Hannah spoke because she had the biggest voice. “Friends, we are here today because it’s time for our beloved favorite, Tara Sloane Chadwick, the phoenix of Charleston, to once again consign her old self to the flames and be reborn! Tara!”

She turned to Tara and held out the weird wooden pineapple. “Are you ready?”

“I am.” Tara solemnly took the object. She ran her hands over the words she’d written, saying goodbye to an outdated identity that had served her well, grieving the years she’d been telling herself not to be who she was.

For a moment, she thought about lobbing the thing overhand into the fire, but she was afraid Noelle would kill her. Instead, she walked up to the fire and carefully placed the wooden object in. She looked deeply into the flames, watching until the pineapple collapsed in on itself.

Turning around, she walked into Cole’s arms. Where had he come from? He kissed her hair, and she was fairly sure she felt some tears drop onto her head.

“Are you proud of me?” she whispered.

“Baby girl,” he whispered back, “you’re my hero.”

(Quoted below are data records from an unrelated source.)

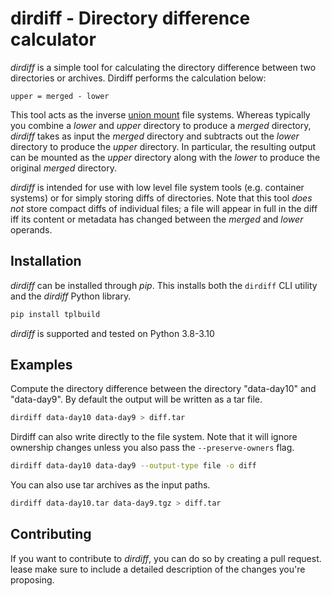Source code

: # dirdiff - Directory difference calculator

*dirdiff* is a simple tool for calculating the directory difference between two
directories or archives. Dirdiff performs the calculation below:

```
upper = merged - lower
```

This tool acts as the inverse [union mount](https://en.wikipedia.org/wiki/Union_mount)
file systems. Whereas typically you combine a *lower* and *upper* directory to
produce a *merged* directory, *dirdiff* takes as input the *merged* directory
and subtracts out the *lower* directory to produce the *upper* directory. In
particular, the resulting output can be mounted as the *upper* directory
along with the *lower* to produce the original *merged* directory.

*dirdiff* is intended for use with low level file system tools (e.g. container
systems) or for simply storing diffs of directories. Note that this tool *does
not* store compact diffs of individual files; a file will appear in full in the
diff iff its content or metadata has changed between the *merged* and *lower*
operands.

## Installation

*dirdiff* can be installed through *pip*. This installs both the `dirdiff`
CLI utility and the *dirdiff* Python library.

```sh
pip install tplbuild
```

*dirdiff* is supported and tested on Python 3.8-3.10

## Examples

Compute the directory difference between the directory "data-day10" and
"data-day9". By default the output will be written as a tar file.

```sh
dirdiff data-day10 data-day9 > diff.tar
```

Dirdiff can also write directly to the file system. Note that it will ignore
ownership changes unless you also pass the `--preserve-owners` flag.

```sh
dirdiff data-day10 data-day9 --output-type file -o diff
```

You can also use tar archives as the input paths.

```sh
dirdiff data-day10.tar data-day9.tgz > diff.tar
```

## Contributing

If you want to contribute to *dirdiff*, you can do so by creating a pull request.
lease make sure to include a detailed description of the changes you're proposing.
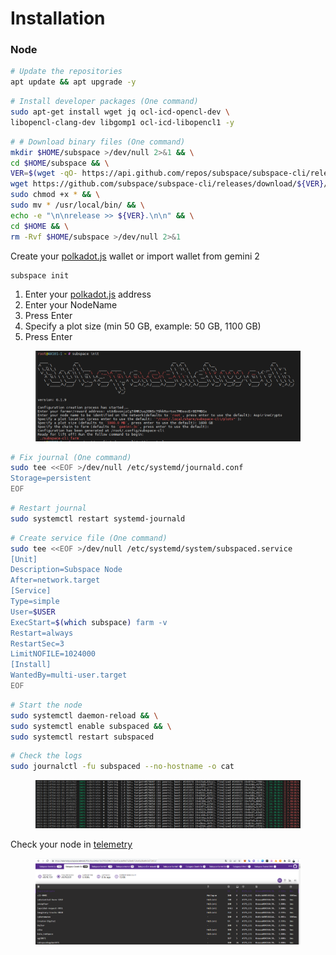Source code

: # Installation

### Node

```bash
# Update the repositories
apt update && apt upgrade -y
```

```bash
# Install developer packages (One command)
sudo apt-get install wget jq ocl-icd-opencl-dev \
libopencl-clang-dev libgomp1 ocl-icd-libopencl1 -y
```

```bash
# # Download binary files (One command)
mkdir $HOME/subspace >/dev/null 2>&1 && \
cd $HOME/subspace && \
VER=$(wget -qO- https://api.github.com/repos/subspace/subspace-cli/releases | jq '.[] | select(.prerelease==false) | select(.draft==false) | .html_url' | grep -Eo "v[0-9]*.[0-9]*.[0-9]*-alpha" | head -n 1) && \
wget https://github.com/subspace/subspace-cli/releases/download/${VER}/subspace-cli-ubuntu-x86_64-${VER} -qO subspace; \
sudo chmod +x * && \
sudo mv * /usr/local/bin/ && \
echo -e "\n\nrelease >> ${VER}.\n\n" && \
cd $HOME && \
rm -Rvf $HOME/subspace >/dev/null 2>&1
```

Create your [polkadot.js](https://teletype.in/@muhaylo.semenyuk/7SVtg0CRgDF) wallet or import wallet from gemini 2

```bash
subspace init
```

1. Enter your [polkadot.js](https://teletype.in/@muhaylo.semenyuk/7SVtg0CRgDF) address
2. Enter your NodeName
3. Press Enter
4. Specify a plot size (min 50 GB, example: 50 GB, 1100 GB)
5. Press Enter

<figure><img src="../../.gitbook/assets/image (2).png" alt=""><figcaption></figcaption></figure>

```bash
# Fix journal (One command)
sudo tee <<EOF >/dev/null /etc/systemd/journald.conf
Storage=persistent
EOF
```

```bash
# Restart journal
sudo systemctl restart systemd-journald
```

```bash
# Create service file (One command)
sudo tee <<EOF >/dev/null /etc/systemd/system/subspaced.service
[Unit]
Description=Subspace Node
After=network.target
[Service]
Type=simple
User=$USER
ExecStart=$(which subspace) farm -v
Restart=always
RestartSec=3
LimitNOFILE=1024000
[Install]
WantedBy=multi-user.target
EOF
```

```bash
# Start the node
sudo systemctl daemon-reload && \
sudo systemctl enable subspaced && \
sudo systemctl restart subspaced
```

```bash
# Check the logs
sudo journalctl -fu subspaced --no-hostname -o cat
```

<figure><img src="../../.gitbook/assets/image (1).png" alt=""><figcaption></figcaption></figure>

Check your node in [telemetry](https://telemetry.subspace.network/#list/0xab946a15b37f59c5f4f27c5de93acde9fe67a28e0b724a43a30e4fe0e87246b7)

<figure><img src="../../.gitbook/assets/image.png" alt=""><figcaption></figcaption></figure>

Looking around at everyone she loved, she said, “You know, I should probably at least stay until the baby comes.”

Chapter 28

Holly

All the Delaneys met Holly at the airport in matching Christmas sweaters.

Her dad’s hair, burnished copper with age, stood a head taller than most of the crowd, and Dustin’s, equally tall, was almost radioactive in its orange. Holly snickered to herself that his hair had never chilled out, no matter how much he’d prayed as a kid. Hers was exactly the same shade, but unlike Dustin, she owned it.

Mostly. Except for when people talked about it incessantly and touched it.

Caitlin had inherited their mom’s black hair, and both mom and daughter had tears in their blue eyes.

While she was struggling with her duffel (the strap of which was held on with duct tape), her dad grabbed the handle and handed her a sweater that matched the family’s. It occurred to her that, to have ordered one for her, her mom must have been holding out hope she’d come home.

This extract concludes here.